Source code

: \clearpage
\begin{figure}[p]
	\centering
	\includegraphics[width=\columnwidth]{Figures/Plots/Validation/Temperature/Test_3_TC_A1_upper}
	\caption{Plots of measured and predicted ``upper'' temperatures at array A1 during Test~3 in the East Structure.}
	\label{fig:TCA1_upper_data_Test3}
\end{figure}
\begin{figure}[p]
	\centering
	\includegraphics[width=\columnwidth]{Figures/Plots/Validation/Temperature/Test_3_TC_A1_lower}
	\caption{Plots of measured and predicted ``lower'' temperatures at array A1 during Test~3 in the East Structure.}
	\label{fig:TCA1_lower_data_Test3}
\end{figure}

· · · · · · ·

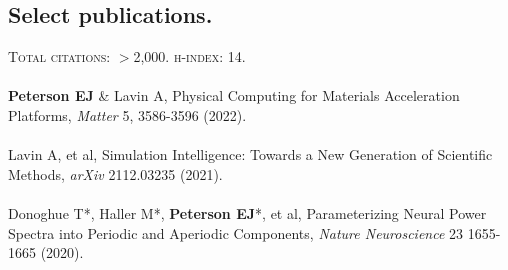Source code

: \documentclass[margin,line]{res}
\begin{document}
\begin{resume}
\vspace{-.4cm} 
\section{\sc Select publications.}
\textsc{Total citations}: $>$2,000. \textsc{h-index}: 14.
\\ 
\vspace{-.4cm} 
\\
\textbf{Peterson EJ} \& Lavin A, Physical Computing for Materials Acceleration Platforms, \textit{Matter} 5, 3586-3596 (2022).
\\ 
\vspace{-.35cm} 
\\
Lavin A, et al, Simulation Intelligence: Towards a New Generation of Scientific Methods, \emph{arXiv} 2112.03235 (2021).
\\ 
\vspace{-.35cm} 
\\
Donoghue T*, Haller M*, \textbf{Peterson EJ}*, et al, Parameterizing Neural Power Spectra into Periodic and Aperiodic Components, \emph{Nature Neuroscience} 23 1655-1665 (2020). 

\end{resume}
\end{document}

· · · · · · ·

WORK REQUEST — Count every line of the data in which the word "label" appears, and report only the total.

SOLVED EXERCISE — 2